There's no risk. Rather a question of best return on investment. A lease would carry gap insurance. Therefore any difference in value, should the car be declared totaled from a accident, would not be deducted from the MSD.

The only time I could see the MSD being at "risk" would be at lease end to account for outstanding issues such as replacement tires, damage (scratches, dents, etc) exceeding the limit, deposition fee, etc.

The other possible concern is if the lessee wanted to transfer it to a new owner. Most people want to assume a lease with a minimal cash outlay (which is correct approach on a lease).
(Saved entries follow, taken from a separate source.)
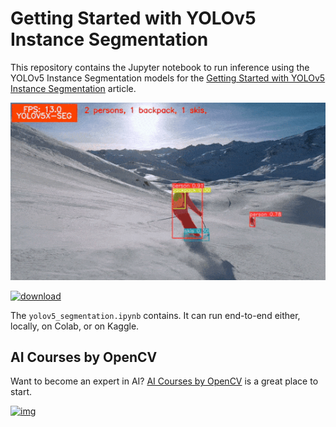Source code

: # Getting Started with YOLOv5 Instance Segmentation

This repository contains the Jupyter notebook to run inference using the YOLOv5 Instance Segmentation models for the [Getting Started with YOLOv5 Instance Segmentation](https://learnopencv.com/getting-started-with-yolov5-instance-segmentation/) article.

![](readme_images/yolov5-instance-segmentation-example-output.gif)

[<img src="https://learnopencv.com/wp-content/uploads/2022/07/download-button-e1657285155454.png" alt="download" width="200">](https://www.dropbox.com/scl/fo/re1axjki4dxoz3e74raa7/h?dl=1&rlkey=u5nnfhqrx1kmxgltsqi3a816r)

The `yolov5_segmentation.ipynb` contains. It can run end-to-end either, locally, on Colab, or on Kaggle.

## AI Courses by OpenCV

Want to become an expert in AI? [AI Courses by OpenCV](https://opencv.org/courses/) is a great place to start.

[![img](https://learnopencv.com/wp-content/uploads/2023/01/AI-Courses-By-OpenCV-Github.png)](https://opencv.org/courses/)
However the existing lessee did so to reduce the payment with the knowledge of getting the money back (vs. cap reduction). If transferring, it can be a hurdle for someone to pay the $3k plus even if the money will be refunded at lease end.
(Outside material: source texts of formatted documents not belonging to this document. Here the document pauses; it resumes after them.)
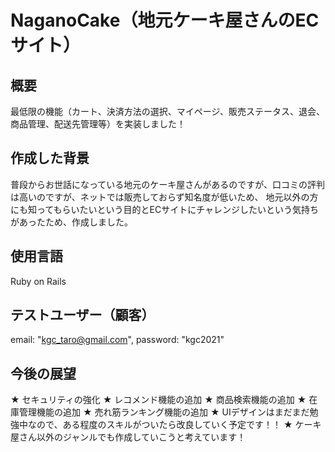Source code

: # NaganoCake（地元ケーキ屋さんのECサイト）
## 概要
最低限の機能（カート、決済方法の選択、マイページ、販売ステータス、退会、商品管理、配送先管理等）を実装しました！

## 作成した背景
普段からお世話になっている地元のケーキ屋さんがあるのですが、口コミの評判は高いのですが、ネットでは販売しておらず知名度が低いため、
地元以外の方にも知ってもらいたいという目的とECサイトにチャレンジしたいという気持ちがあったため、作成しました。

## 使用言語
Ruby on Rails

## テストユーザー（顧客）
email: "kgc_taro@gmail.com",
password: "kgc2021"

## 今後の展望
★ セキュリティの強化
★ レコメンド機能の追加
★ 商品検索機能の追加
★ 在庫管理機能の追加
★ 売れ筋ランキング機能の追加
★ UIデザインはまだまだ勉強中なので、ある程度のスキルがついたら改良していく予定です！！
★ ケーキ屋さん以外のジャンルでも作成していこうと考えています！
If my car finally is shipped to the dealer (big what-if), I may opt for a lease and MSD. The current lease rate is 3.048% (converted), minus 1.176% for max MSD's, would adjust the rent rate to 1.872%. The net savings would be $2k (rounded) over 3 years from $5k invested.


----------



## bmw325 (Dec 19, 2001)

Yeah- the only real risk with MSDs woudl be the risk that BMWFS goes belly up. Not sure what the risk of getting a lemon has to do with MSDs.


----------



## chrischeung (Sep 1, 2002)

bmw325 said:


> Yeah- the only real risk with MSDs woudl be the risk that BMWFS goes belly up. Not sure what the risk of getting a lemon has to do with MSDs.


But then you have the car. In a situation where another party has claim to a car, and you have claim to MSDs, I think the person in possession of the car may have a bigger bargaining advantage. And since deposits are so prevalent, I'm sure that a blanket approach would be taken.


----------



## Crzy'boutBimmer (Nov 29, 2012)

chrischeung said:


> But then you have the car. In a situation where another party has claim to a car, and you have claim to MSDs, I think the person in possession of the car may have a bigger bargaining advantage. And since deposits are so prevalent, I'm sure that a blanket approach would be taken.
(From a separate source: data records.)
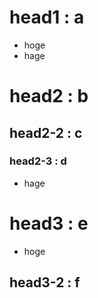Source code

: # head1 : a
- hoge
- hage
# head2 : b
## head2-2 : c
### head2-3 : d
- hage
# head3 : e
- hoge
## head3-2 : f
Mind explaining the blanket approach? 
I am about to step into a lease, so looking for do's and don'ts

Sent from my SAMSUNG-SGH-I317 using Bimmer App


----------



## chrischeung (Sep 1, 2002)

You've got nothing to worry about. By saying "blanket", I mean if BMWFS gets sold/taken over, be it bankruptcy or otherwise, there will be a blanket policy (meaning applies to all) where all loans and deposits (assets and liabilities) are transferred to the new owner.


----------